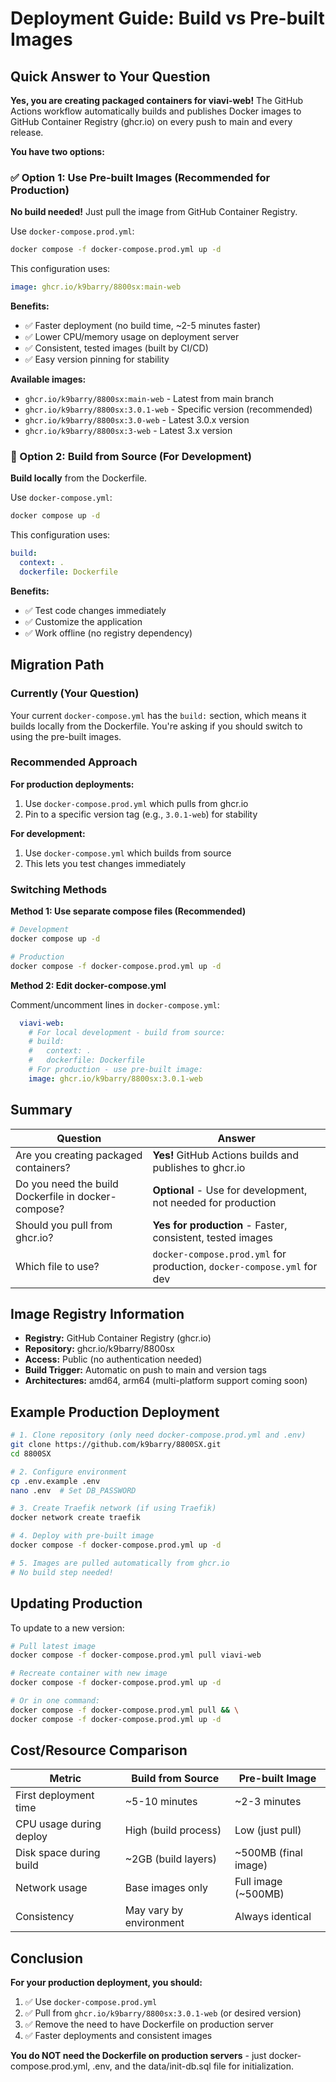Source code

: # Deployment Guide: Build vs Pre-built Images

## Quick Answer to Your Question

**Yes, you are creating packaged containers for viavi-web!** The GitHub Actions workflow automatically builds and publishes Docker images to GitHub Container Registry (ghcr.io) on every push to main and every release.

**You have two options:**

### ✅ Option 1: Use Pre-built Images (Recommended for Production)

**No build needed!** Just pull the image from GitHub Container Registry.

Use `docker-compose.prod.yml`:
```bash
docker compose -f docker-compose.prod.yml up -d
```

This configuration uses:
```yaml
image: ghcr.io/k9barry/8800sx:main-web
```

**Benefits:**
- ✅ Faster deployment (no build time, ~2-5 minutes faster)
- ✅ Lower CPU/memory usage on deployment server
- ✅ Consistent, tested images (built by CI/CD)
- ✅ Easy version pinning for stability

**Available images:**
- `ghcr.io/k9barry/8800sx:main-web` - Latest from main branch
- `ghcr.io/k9barry/8800sx:3.0.1-web` - Specific version (recommended)
- `ghcr.io/k9barry/8800sx:3.0-web` - Latest 3.0.x version
- `ghcr.io/k9barry/8800sx:3-web` - Latest 3.x version

### 🔧 Option 2: Build from Source (For Development)

**Build locally** from the Dockerfile.

Use `docker-compose.yml`:
```bash
docker compose up -d
```

This configuration uses:
```yaml
build:
  context: .
  dockerfile: Dockerfile
```

**Benefits:**
- ✅ Test code changes immediately
- ✅ Customize the application
- ✅ Work offline (no registry dependency)

## Migration Path

### Currently (Your Question)

Your current `docker-compose.yml` has the `build:` section, which means it builds locally from the Dockerfile. You're asking if you should switch to using the pre-built images.

### Recommended Approach

**For production deployments:**
1. Use `docker-compose.prod.yml` which pulls from ghcr.io
2. Pin to a specific version tag (e.g., `3.0.1-web`) for stability

**For development:**
1. Use `docker-compose.yml` which builds from source
2. This lets you test changes immediately

### Switching Methods

**Method 1: Use separate compose files (Recommended)**
```bash
# Development
docker compose up -d

# Production
docker compose -f docker-compose.prod.yml up -d
```

**Method 2: Edit docker-compose.yml**

Comment/uncomment lines in `docker-compose.yml`:
```yaml
  viavi-web:
    # For local development - build from source:
    # build:
    #   context: .
    #   dockerfile: Dockerfile
    # For production - use pre-built image:
    image: ghcr.io/k9barry/8800sx:3.0.1-web
```

## Summary

| Question | Answer |
|----------|--------|
| Are you creating packaged containers? | **Yes!** GitHub Actions builds and publishes to ghcr.io |
| Do you need the build Dockerfile in docker-compose? | **Optional** - Use for development, not needed for production |
| Should you pull from ghcr.io? | **Yes for production** - Faster, consistent, tested images |
| Which file to use? | `docker-compose.prod.yml` for production, `docker-compose.yml` for dev |

## Image Registry Information

- **Registry:** GitHub Container Registry (ghcr.io)
- **Repository:** ghcr.io/k9barry/8800sx
- **Access:** Public (no authentication needed)
- **Build Trigger:** Automatic on push to main and version tags
- **Architectures:** amd64, arm64 (multi-platform support coming soon)

## Example Production Deployment

```bash
# 1. Clone repository (only need docker-compose.prod.yml and .env)
git clone https://github.com/k9barry/8800SX.git
cd 8800SX

# 2. Configure environment
cp .env.example .env
nano .env  # Set DB_PASSWORD

# 3. Create Traefik network (if using Traefik)
docker network create traefik

# 4. Deploy with pre-built image
docker compose -f docker-compose.prod.yml up -d

# 5. Images are pulled automatically from ghcr.io
# No build step needed!
```

## Updating Production

To update to a new version:

```bash
# Pull latest image
docker compose -f docker-compose.prod.yml pull viavi-web

# Recreate container with new image
docker compose -f docker-compose.prod.yml up -d

# Or in one command:
docker compose -f docker-compose.prod.yml pull && \
docker compose -f docker-compose.prod.yml up -d
```

## Cost/Resource Comparison

| Metric | Build from Source | Pre-built Image |
|--------|-------------------|-----------------|
| First deployment time | ~5-10 minutes | ~2-3 minutes |
| CPU usage during deploy | High (build process) | Low (just pull) |
| Disk space during build | ~2GB (build layers) | ~500MB (final image) |
| Network usage | Base images only | Full image (~500MB) |
| Consistency | May vary by environment | Always identical |

## Conclusion

**For your production deployment, you should:**
1. ✅ Use `docker-compose.prod.yml`
2. ✅ Pull from `ghcr.io/k9barry/8800sx:3.0.1-web` (or desired version)
3. ✅ Remove the need to have Dockerfile on production server
4. ✅ Faster deployments and consistent images

**You do NOT need the Dockerfile on production servers** - just docker-compose.prod.yml, .env, and the data/init-db.sql file for initialization.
+++++
**Task requirements**. Wherever a line of the records above contains the string "version", copy that line out.

**Answer for this exercise**.
- ✅ Easy version pinning for stability
- `ghcr.io/k9barry/8800sx:3.0.1-web` - Specific version (recommended)
- `ghcr.io/k9barry/8800sx:3.0-web` - Latest 3.0.x version
- `ghcr.io/k9barry/8800sx:3-web` - Latest 3.x version
2. Pin to a specific version tag (e.g., `3.0.1-web`) for stability
- **Build Trigger:** Automatic on push to main and version tags
To update to a new version:
2. ✅ Pull from `ghcr.io/k9barry/8800sx:3.0.1-web` (or desired version)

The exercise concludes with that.